Your wife, who you are glad to see, packs the luggage in the car, what will fit that is, and arranges the rest on the roof of the car saying nothing more grumbly than "What *is* all this? You didn't have this many suitcases when you *went* to China.." The drive home is effortless and quiet and dark, the roadsides lined with all manner of political speech urging the driving populace to vote, vote, vote for this one or that. Half an hour later, and we are over the threshold of our American home, and baggage begins to fill the first floor.
Heading to the bathroom to get rid of some of the tea consumed en route, one hears the wife say, "Make sure the plastic bowl isn't knocked over," a sort of odd warning for someone heading to the loo.

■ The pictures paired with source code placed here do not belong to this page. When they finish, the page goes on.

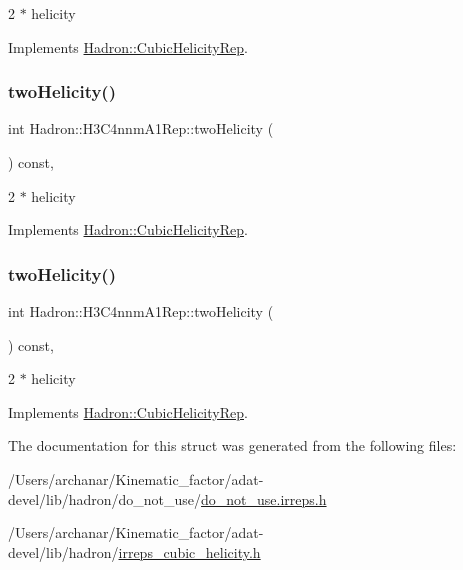 2 $\ast$ helicity 

Implements \mbox{\hyperlink{structHadron_1_1CubicHelicityRep_af507aa56fc2747eacc8cb6c96db31ecc}{Hadron\+::\+Cubic\+Helicity\+Rep}}.

\mbox{\label{structHadron_1_1H3C4nnmA1Rep_af309cb443b7986be792a59cbf09758c3}} 
\subsubsection{\texorpdfstring{twoHelicity()}{twoHelicity()}\hspace{0.1cm}{\footnotesize\ttfamily [2/3]}}
{\footnotesize\ttfamily int Hadron\+::\+H3\+C4nnm\+A1\+Rep\+::two\+Helicity (\begin{DoxyParamCaption}{ }\end{DoxyParamCaption}) const\hspace{0.3cm}{\ttfamily [inline]}, {\ttfamily [virtual]}}

2 $\ast$ helicity 

Implements \mbox{\hyperlink{structHadron_1_1CubicHelicityRep_af507aa56fc2747eacc8cb6c96db31ecc}{Hadron\+::\+Cubic\+Helicity\+Rep}}.

\mbox{\label{structHadron_1_1H3C4nnmA1Rep_af309cb443b7986be792a59cbf09758c3}} 
\subsubsection{\texorpdfstring{twoHelicity()}{twoHelicity()}\hspace{0.1cm}{\footnotesize\ttfamily [3/3]}}
{\footnotesize\ttfamily int Hadron\+::\+H3\+C4nnm\+A1\+Rep\+::two\+Helicity (\begin{DoxyParamCaption}{ }\end{DoxyParamCaption}) const\hspace{0.3cm}{\ttfamily [inline]}, {\ttfamily [virtual]}}

2 $\ast$ helicity 

Implements \mbox{\hyperlink{structHadron_1_1CubicHelicityRep_af507aa56fc2747eacc8cb6c96db31ecc}{Hadron\+::\+Cubic\+Helicity\+Rep}}.



The documentation for this struct was generated from the following files\+:\begin{DoxyCompactItemize}
\item 
/\+Users/archanar/\+Kinematic\+\_\+factor/adat-\/devel/lib/hadron/do\+\_\+not\+\_\+use/\mbox{\hyperlink{adat-devel_2lib_2hadron_2do__not__use_2do__not__use_8irreps_8h}{do\+\_\+not\+\_\+use.\+irreps.\+h}}\item 
/\+Users/archanar/\+Kinematic\+\_\+factor/adat-\/devel/lib/hadron/\mbox{\hyperlink{adat-devel_2lib_2hadron_2irreps__cubic__helicity_8h}{irreps\+\_\+cubic\+\_\+helicity.\+h}}\end{DoxyCompactItemize}
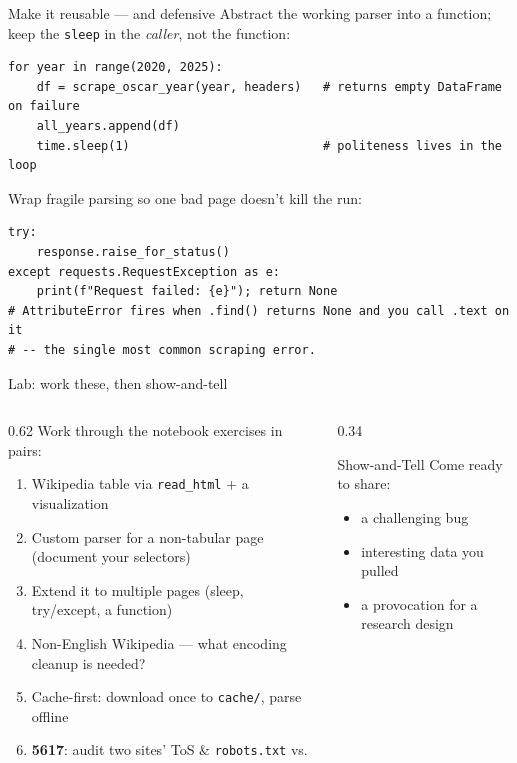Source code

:\documentclass[9pt,aspectratio=169]{beamer}
\begin{document}
\begin{frame}[fragile]{Make it reusable --- and defensive}
    Abstract the working parser into a function; keep the \texttt{sleep} in the \textit{caller}, not the function:
\begin{lstlisting}
for year in range(2020, 2025):
    df = scrape_oscar_year(year, headers)   # returns empty DataFrame on failure
    all_years.append(df)
    time.sleep(1)                           # politeness lives in the loop
\end{lstlisting}
    Wrap fragile parsing so one bad page doesn't kill the run:
\begin{lstlisting}
try:
    response.raise_for_status()
except requests.RequestException as e:
    print(f"Request failed: {e}"); return None
# AttributeError fires when .find() returns None and you call .text on it
# -- the single most common scraping error.
\end{lstlisting}
\end{frame}

\begin{frame}{Lab: work these, then show-and-tell}
    \begin{columns}[T]
        \begin{column}{0.62\textwidth}
            Work through the notebook exercises in pairs:
            \begin{enumerate}\small
                \item Wikipedia table via \texttt{read\_html} + a visualization
                \item Custom parser for a non-tabular page (document your selectors)
                \item Extend it to multiple pages (sleep, try/except, a function)
                \item Non-English Wikipedia --- what encoding cleanup is needed?
                \item Cache-first: download once to \texttt{cache/}, parse offline
                \item[6.] \textcolor{tab-purple}{\textbf{5617}}: audit two sites' ToS \& \texttt{robots.txt} vs.\ \textcite{fiesler2020no}
            \end{enumerate}
        \end{column}
        \begin{column}{0.34\textwidth}
            \begin{block}{Show-and-Tell}
                \footnotesize Come ready to share:
                \begin{itemize}\footnotesize
                    \item a challenging bug
                    \item interesting data you pulled
                    \item a provocation for a research design
                \end{itemize}
            \end{block}
        \end{column}
    \end{columns}
\end{frame}
\end{document}

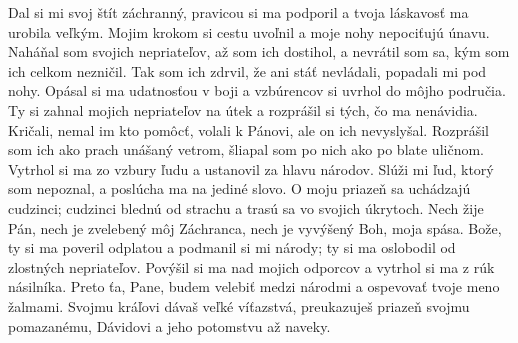 Dal si mi svoj štít záchranný,
pravicou si ma podporil
a tvoja láskavosť ma urobila veľkým.
\versseparator
Mojim krokom si cestu uvoľnil
a moje nohy nepociťujú únavu.
\versseparator
Naháňal som svojich nepriateľov, až som ich dostihol,
a nevrátil som sa, kým som ich celkom nezničil.
\versseparator
Tak som ich zdrvil, že ani stáť nevládali,
popadali mi pod nohy.
\versseparator
Opásal si ma udatnosťou v boji
a vzbúrencov si uvrhol do môjho područia.
\versseparator
Ty si zahnal mojich nepriateľov na útek
a rozprášil si tých, čo ma nenávidia.
\versseparator
Kričali, nemal im kto pomôcť,
volali k Pánovi, ale on ich nevyslyšal.
\versseparator
Rozprášil som ich ako prach unášaný vetrom,
šliapal som po nich ako po blate uličnom.
\versseparator
Vytrhol si ma zo vzbury ľudu
a ustanovil za hlavu národov.
\versseparator
Slúži mi ľud, ktorý som nepoznal,
a poslúcha ma na jediné slovo.
\versseparator
O moju priazeň sa uchádzajú cudzinci;
cudzinci blednú od strachu
a trasú sa vo svojich úkrytoch.
\versseparator
Nech žije Pán, nech je zvelebený môj Záchranca,
nech je vyvýšený Boh, moja spása.
\versseparator
Bože, ty si ma poveril odplatou
a podmanil si mi národy;
ty si ma oslobodil od zlostných nepriateľov.
\versseparator
Povýšil si ma nad mojich odporcov
a vytrhol si ma z rúk násilníka.
\versseparator
Preto ťa, Pane, budem velebiť medzi národmi
a ospevovať tvoje meno žalmami.
\versseparator
Svojmu kráľovi dávaš veľké víťazstvá,
preukazuješ priazeň svojmu pomazanému,
Dávidovi a jeho potomstvu až naveky.
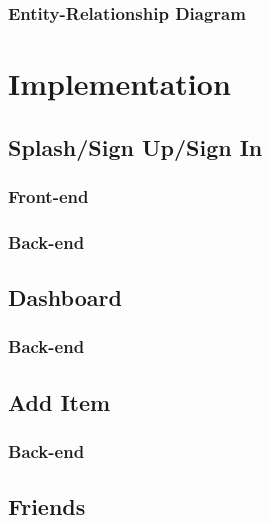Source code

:     \subsubsection{Entity-Relationship Diagram}
    \label{app:er}
    
    
    \section{Implementation}
    \subsection{Splash/Sign Up/Sign In}
    \subsubsection{Front-end}
    \label{app:facebook_login_frontend}
    
    \subsubsection{Back-end}
    \label{app:splash_signup_signin_backend}
    
    
    \subsection{Dashboard}
    \subsubsection{Back-end}
    \label{app:dashboard_backend}
    
    
    \subsection{Add Item}
    \subsubsection{Back-end}
    \label{app:add_item_backend}
    
    
    \subsection{Friends}
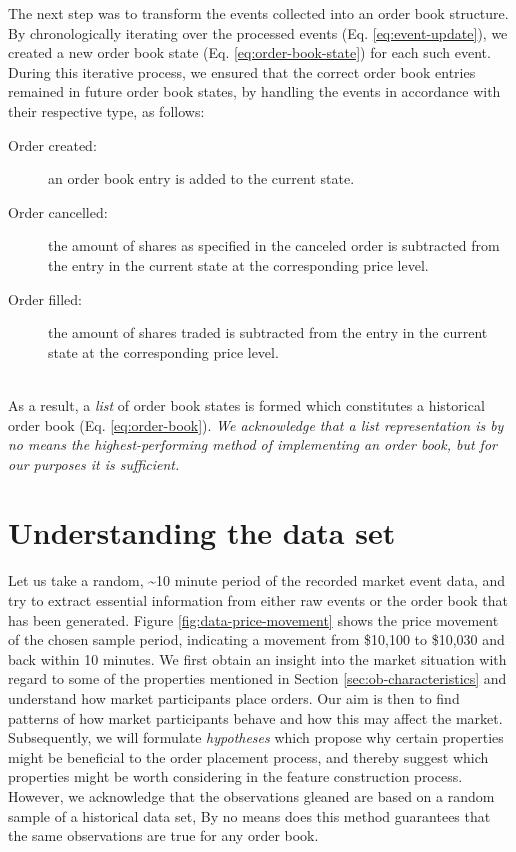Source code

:The next step was to transform the events collected into an order book structure.
By chronologically iterating over the processed events (Eq. \ref{eq:event-update}), we created a new order book state (Eq. \ref{eq:order-book-state}) for each such event.
During this iterative process, we ensured that the correct order book entries remained in future order book states, by handling the events in accordance with their respective type, as follows:
\begin{description}
    \item[Order created:] an order book entry is added to the current state.
    \item[Order cancelled:] the amount of shares as specified in the canceled order is subtracted from the entry in the current state at the corresponding price level.
    \item[Order filled:] the amount of shares traded is subtracted from the entry in the current state at the corresponding price level.
\end{description}
\hfill
\\
As a result, a \textit{list} of order book states is formed which constitutes a historical order book (Eq. \ref{eq:order-book}).
\textit{We acknowledge that a list representation is by no means the highest-performing method of implementing an order book, but for our purposes it is sufficient.}

\vfill

\section{Understanding the data set}
\label{sec:data-hypotheses}

Let us  take a random, \textasciitilde10 minute period of the recorded market event data, and try to extract essential information from either raw events or the order book that has been generated.
Figure \ref{fig:data-price-movement} shows the price movement of the chosen sample period, indicating a movement from \$10,100 to \$10,030 and back within 10 minutes.
We first obtain an insight into the market situation with regard to some of the properties mentioned in Section \ref{sec:ob-characteristics} and understand how market participants place orders.
Our aim is then to find patterns of how market participants behave and how this may affect the market.
Subsequently, we will formulate \textit{hypotheses} which propose why certain properties might be beneficial to the order placement process, and thereby suggest which properties might be worth considering in the feature construction process. 
However, we acknowledge that the observations gleaned are based on a random sample of a historical data set,
By no means does this method guarantees that the same observations are true for any order book.

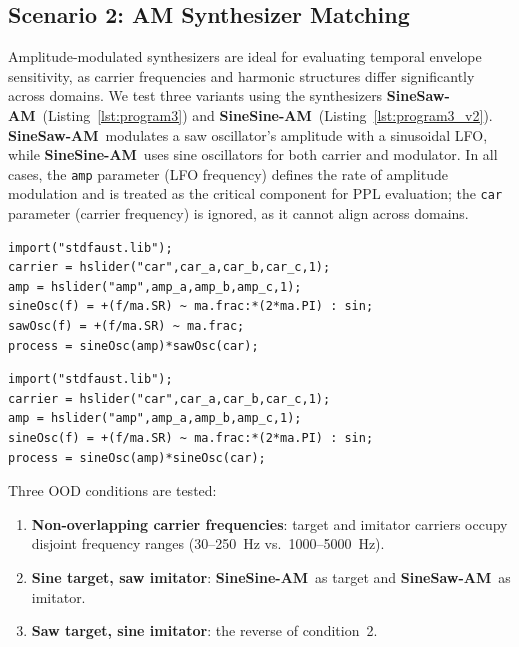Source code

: \documentclass[runningheads]{llncs}
\newcommand{\FMMod}{\textbf{SineSaw-AM}\xspace}
\newcommand{\FMModvtwo}{\textbf{SineSine-AM}\xspace}
\begin{document}
\subsection{Scenario 2: AM Synthesizer Matching}
Amplitude-modulated synthesizers are ideal for evaluating temporal envelope sensitivity, as carrier frequencies and harmonic structures differ significantly across domains.  
We test three variants using the synthesizers \FMMod\ (Listing~\ref{lst:program3}) and \FMModvtwo\ (Listing~\ref{lst:program3_v2}).  
\FMMod\ modulates a saw oscillator’s amplitude with a sinusoidal LFO, while \FMModvtwo\ uses sine oscillators for both carrier and modulator.  
In all cases, the \texttt{amp} parameter (LFO frequency) defines the rate of amplitude modulation and is treated as the critical component for PPL evaluation; the \texttt{car} parameter (carrier frequency) is ignored, as it cannot align across domains.

\begin{lstlisting}[caption={\FMMod}, label={lst:program3},language=Faust,float,floatplacement=!H,xleftmargin=1em,xrightmargin=0.5em,firstnumber=0,aboveskip=0em, belowskip=-1em]
import("stdfaust.lib");
carrier = hslider("car",car_a,car_b,car_c,1);
amp = hslider("amp",amp_a,amp_b,amp_c,1);
sineOsc(f) = +(f/ma.SR) ~ ma.frac:*(2*ma.PI) : sin;
sawOsc(f) = +(f/ma.SR) ~ ma.frac;
process = sineOsc(amp)*sawOsc(car);
\end{lstlisting}

\begin{lstlisting}[caption={\FMModvtwo}, label={lst:program3_v2},language=Faust,float,floatplacement=!H,xleftmargin=1em,xrightmargin=0.5em,firstnumber=0,aboveskip=0em, belowskip=-1em]
import("stdfaust.lib");
carrier = hslider("car",car_a,car_b,car_c,1);
amp = hslider("amp",amp_a,amp_b,amp_c,1);
sineOsc(f) = +(f/ma.SR) ~ ma.frac:*(2*ma.PI) : sin;
process = sineOsc(amp)*sineOsc(car);
\end{lstlisting}

Three OOD conditions are tested:
\begin{enumerate}
  \item \textbf{Non-overlapping carrier frequencies}: target and imitator carriers occupy disjoint frequency ranges (30–250~Hz vs.~1000–5000~Hz).  
  \item \textbf{Sine target, saw imitator}: \FMModvtwo\ as target and \FMMod\ as imitator.  
  \item \textbf{Saw target, sine imitator}: the reverse of condition~2.  
\end{enumerate}
\end{document}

Sure enough, though, there in the bathroom, under the toilet tank, there is a large plastic bowl, one generally used for popcorn or washing lettuce. (Hmm. That's odd,) one thinks and does what one does in the w.c. Flushing the toilet, one can't then help but notice that water does seem to be dripping, at a fairly good rate, into the large plastic bowl. (What the dickens???,) thinks the toilet flusher. A close examination reveals that water is shooting out the top of the toilet tank. "What the hell," one shouts, and lifting the toilet tank observes a stream of water being fired at the right rear upper corner of the toilet tank.
Quelling the spray, one leaves the bathroom, somewhat more sodden than one might have expected going into it, and asks, calmly, of one's wife, "What happened to the toilet?" "Oh, that, it broke." "Yes," we observe, "It did. How did that happen?" "I don't know." (She doesn't know,) one thinks. (She was the only one here and the toilet was working and now it's broken and she doesn't know how it happened. Better let this drop...)
Over the next few days, jerry-rigged repairs work then fail, or just fail outright, culminating in the Great Failure when one of Number Two Son's friends flushes and doesn't jiggled, flooding the entire bathroom.
That's it. It's off to the Big Box Store, a Replacement Toilet is acquired and lugged home, and the plumber is called to schedule a visit. But it turns out that the Plumber has raised Plumbering Rates while one wasn't looking, and now charges just barely less than one's osteopath, with a New Minimum fee that is actually more than a visit to said osteopath. For changing a toilet? Two screws, one wax ring, a replacement connection hose and maybe fifteen minutes' work? "We'll get back to you," we say.
A call of Bitter Complaint is made to Wife who says it doesn't sound like a lot to her to change a toilet, but sensing Great Outrage she gives permission for one to attempt a replacement. And after Some Plumbing Repairs to Install a Water Shutoff Valve (something that should have been done when the toilet was installed by the prior owners) the toilet is, with only a little muttering, removed!
However, its removal reveals just how tatty the floor has become over time, and a Decision to Replace The Floor is made, and so now the toilet remains in the dining room, waiting to be hauled away, while the floor is Dealt With.
Luckily, Thanksgiving Looms, and a better deadline one could not be asked for. Thus we ask for your kind wishes as we return to the task before us.